[Plain-text document sources]
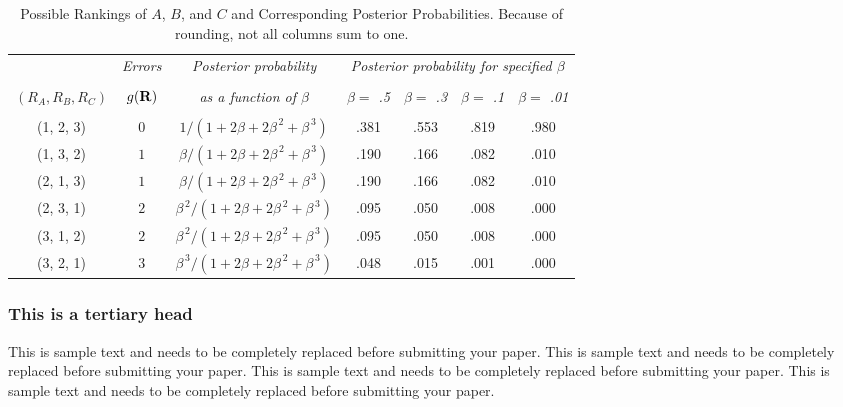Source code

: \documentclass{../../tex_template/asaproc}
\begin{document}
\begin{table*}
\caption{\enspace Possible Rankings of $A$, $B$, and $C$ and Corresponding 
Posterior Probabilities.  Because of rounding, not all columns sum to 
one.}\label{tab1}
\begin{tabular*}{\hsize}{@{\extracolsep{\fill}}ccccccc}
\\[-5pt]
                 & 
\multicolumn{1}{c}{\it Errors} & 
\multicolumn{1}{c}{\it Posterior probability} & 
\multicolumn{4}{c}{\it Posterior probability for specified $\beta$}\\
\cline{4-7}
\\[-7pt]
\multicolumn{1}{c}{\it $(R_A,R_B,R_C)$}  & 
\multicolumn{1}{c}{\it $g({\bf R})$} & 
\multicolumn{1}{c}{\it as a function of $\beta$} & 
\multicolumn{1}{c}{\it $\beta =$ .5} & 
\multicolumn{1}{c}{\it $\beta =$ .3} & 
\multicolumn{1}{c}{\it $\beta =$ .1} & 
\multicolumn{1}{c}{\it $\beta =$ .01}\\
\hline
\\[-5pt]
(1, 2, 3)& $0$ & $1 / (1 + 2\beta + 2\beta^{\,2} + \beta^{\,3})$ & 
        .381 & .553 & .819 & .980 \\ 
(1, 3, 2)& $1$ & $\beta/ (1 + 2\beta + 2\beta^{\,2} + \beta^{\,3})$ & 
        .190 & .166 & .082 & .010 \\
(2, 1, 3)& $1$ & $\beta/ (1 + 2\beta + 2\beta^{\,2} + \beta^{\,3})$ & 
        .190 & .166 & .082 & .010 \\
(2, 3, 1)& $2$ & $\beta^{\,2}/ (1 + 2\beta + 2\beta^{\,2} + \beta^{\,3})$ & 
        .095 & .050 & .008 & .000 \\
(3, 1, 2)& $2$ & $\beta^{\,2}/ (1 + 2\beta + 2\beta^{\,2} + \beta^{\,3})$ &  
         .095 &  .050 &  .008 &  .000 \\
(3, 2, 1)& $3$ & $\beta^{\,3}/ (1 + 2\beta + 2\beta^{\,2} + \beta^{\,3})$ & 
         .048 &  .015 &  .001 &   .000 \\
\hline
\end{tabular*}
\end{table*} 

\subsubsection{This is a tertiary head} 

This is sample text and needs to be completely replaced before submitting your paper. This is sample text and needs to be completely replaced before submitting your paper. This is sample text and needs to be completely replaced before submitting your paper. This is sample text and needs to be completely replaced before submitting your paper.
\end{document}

...

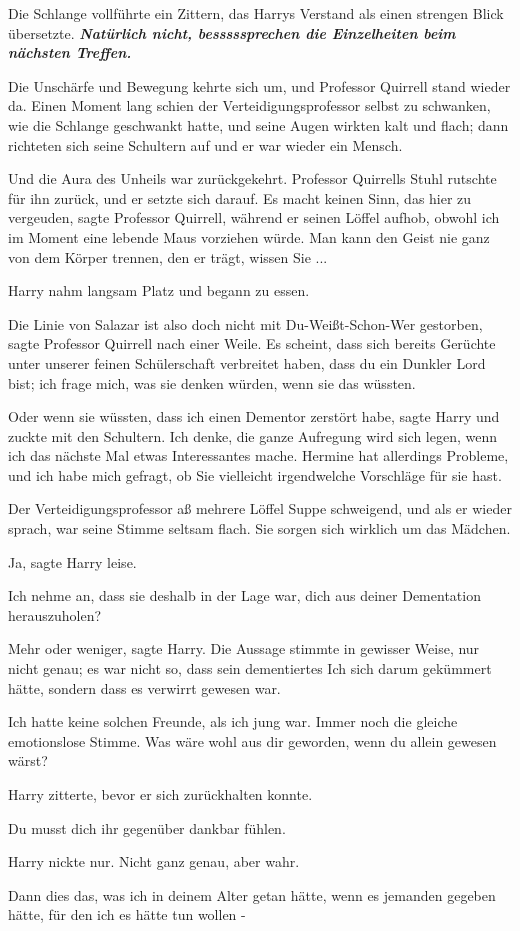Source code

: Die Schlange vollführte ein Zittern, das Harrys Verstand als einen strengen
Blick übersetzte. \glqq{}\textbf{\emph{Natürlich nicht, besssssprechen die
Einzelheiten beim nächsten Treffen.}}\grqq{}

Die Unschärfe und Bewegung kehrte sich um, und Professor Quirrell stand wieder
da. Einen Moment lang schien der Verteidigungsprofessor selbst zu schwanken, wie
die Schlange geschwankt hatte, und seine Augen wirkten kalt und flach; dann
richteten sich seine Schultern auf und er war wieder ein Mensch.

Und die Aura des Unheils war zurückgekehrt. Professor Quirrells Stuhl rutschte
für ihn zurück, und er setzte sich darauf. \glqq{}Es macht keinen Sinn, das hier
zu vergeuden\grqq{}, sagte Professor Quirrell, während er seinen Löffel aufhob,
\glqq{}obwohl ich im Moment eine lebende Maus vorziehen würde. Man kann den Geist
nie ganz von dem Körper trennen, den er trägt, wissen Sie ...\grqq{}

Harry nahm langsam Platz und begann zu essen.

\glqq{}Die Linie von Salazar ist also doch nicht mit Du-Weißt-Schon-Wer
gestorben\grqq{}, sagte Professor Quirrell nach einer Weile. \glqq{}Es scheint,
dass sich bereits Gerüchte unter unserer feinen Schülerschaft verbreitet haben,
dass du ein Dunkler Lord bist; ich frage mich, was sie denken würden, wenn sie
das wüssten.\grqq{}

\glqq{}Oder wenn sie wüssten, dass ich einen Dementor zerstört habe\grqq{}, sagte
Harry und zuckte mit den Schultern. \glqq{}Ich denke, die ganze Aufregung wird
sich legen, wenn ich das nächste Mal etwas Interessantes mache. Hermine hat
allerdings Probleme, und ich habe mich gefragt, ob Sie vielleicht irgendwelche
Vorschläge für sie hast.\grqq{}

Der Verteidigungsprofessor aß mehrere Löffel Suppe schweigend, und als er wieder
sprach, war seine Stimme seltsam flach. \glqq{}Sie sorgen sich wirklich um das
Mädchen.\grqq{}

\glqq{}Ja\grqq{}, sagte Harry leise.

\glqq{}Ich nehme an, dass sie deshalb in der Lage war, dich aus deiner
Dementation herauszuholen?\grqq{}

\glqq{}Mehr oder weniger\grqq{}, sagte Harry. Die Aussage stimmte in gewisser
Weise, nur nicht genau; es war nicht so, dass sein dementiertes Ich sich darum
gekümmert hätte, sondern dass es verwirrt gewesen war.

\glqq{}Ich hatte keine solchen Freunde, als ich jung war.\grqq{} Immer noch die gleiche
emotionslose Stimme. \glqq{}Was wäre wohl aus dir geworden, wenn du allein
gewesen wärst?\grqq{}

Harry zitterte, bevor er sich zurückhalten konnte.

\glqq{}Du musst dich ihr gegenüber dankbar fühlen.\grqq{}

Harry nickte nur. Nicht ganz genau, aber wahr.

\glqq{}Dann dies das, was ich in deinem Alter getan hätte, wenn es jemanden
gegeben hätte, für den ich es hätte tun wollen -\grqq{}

• [WORK REQUIRED]
From the entries above, copy each line that holds "Posterior".

• [THE ANSWER]
Posterior Probabilities.  Because of rounding, not all columns sum to 
\multicolumn{1}{c}{\it Posterior probability} & 
\multicolumn{4}{c}{\it Posterior probability for specified $\beta$}\\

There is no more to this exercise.